Using the listing below, show all lines that hold the word "https".

(Beginning of Records supplied)

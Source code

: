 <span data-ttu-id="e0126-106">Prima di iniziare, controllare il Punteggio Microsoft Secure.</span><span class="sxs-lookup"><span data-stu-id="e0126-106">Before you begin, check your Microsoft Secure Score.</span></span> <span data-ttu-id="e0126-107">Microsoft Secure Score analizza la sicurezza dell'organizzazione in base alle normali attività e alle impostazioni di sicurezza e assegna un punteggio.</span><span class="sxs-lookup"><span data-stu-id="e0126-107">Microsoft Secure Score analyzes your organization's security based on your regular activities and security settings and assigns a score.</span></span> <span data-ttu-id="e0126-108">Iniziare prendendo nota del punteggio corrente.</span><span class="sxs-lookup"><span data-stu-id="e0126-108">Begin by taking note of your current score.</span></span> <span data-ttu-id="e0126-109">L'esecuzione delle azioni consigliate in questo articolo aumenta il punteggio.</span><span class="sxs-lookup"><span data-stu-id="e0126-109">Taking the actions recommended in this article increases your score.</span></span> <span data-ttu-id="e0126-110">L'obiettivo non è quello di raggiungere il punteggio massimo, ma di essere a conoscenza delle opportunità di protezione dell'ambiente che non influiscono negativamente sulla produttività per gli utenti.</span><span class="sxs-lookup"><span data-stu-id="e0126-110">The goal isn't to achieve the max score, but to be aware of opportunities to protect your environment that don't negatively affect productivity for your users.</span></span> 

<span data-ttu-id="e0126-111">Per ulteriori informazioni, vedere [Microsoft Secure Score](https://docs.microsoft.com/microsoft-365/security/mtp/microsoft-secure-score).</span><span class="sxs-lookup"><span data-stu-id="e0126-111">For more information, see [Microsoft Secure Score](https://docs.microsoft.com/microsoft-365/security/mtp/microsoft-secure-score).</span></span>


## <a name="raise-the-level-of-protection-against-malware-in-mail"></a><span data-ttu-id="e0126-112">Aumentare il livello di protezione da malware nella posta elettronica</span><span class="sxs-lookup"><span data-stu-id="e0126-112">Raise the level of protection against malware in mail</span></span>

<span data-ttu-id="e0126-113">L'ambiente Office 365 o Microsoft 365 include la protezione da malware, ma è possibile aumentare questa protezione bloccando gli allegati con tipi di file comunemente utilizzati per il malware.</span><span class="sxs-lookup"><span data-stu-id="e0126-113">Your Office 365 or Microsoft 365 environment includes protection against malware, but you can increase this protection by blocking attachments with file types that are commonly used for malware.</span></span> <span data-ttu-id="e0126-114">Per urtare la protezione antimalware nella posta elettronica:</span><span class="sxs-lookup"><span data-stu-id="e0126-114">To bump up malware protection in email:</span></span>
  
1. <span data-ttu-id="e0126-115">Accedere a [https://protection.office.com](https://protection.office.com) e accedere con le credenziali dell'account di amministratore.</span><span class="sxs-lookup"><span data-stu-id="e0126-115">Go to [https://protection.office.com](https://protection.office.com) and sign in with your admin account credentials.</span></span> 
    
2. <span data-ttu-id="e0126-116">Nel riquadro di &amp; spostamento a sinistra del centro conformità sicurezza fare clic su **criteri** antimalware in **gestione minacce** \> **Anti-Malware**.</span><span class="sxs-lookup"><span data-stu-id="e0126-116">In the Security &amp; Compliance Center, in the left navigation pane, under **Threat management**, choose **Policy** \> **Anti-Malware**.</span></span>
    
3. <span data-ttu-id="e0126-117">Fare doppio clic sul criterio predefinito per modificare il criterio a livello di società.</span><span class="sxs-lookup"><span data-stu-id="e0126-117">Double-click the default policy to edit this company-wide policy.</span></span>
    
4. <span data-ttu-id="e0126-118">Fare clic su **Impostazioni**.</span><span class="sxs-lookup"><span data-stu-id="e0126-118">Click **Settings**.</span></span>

(End of Records supplied)

▶ [Solved exercise]:
<span data-ttu-id="e0126-111">Per ulteriori informazioni, vedere [Microsoft Secure Score](https://docs.microsoft.com/microsoft-365/security/mtp/microsoft-secure-score).</span><span class="sxs-lookup"><span data-stu-id="e0126-111">For more information, see [Microsoft Secure Score](https://docs.microsoft.com/microsoft-365/security/mtp/microsoft-secure-score).</span></span>
1. <span data-ttu-id="e0126-115">Accedere a [https://protection.office.com](https://protection.office.com) e accedere con le credenziali dell'account di amministratore.</span><span class="sxs-lookup"><span data-stu-id="e0126-115">Go to [https://protection.office.com](https://protection.office.com) and sign in with your admin account credentials.</span></span> 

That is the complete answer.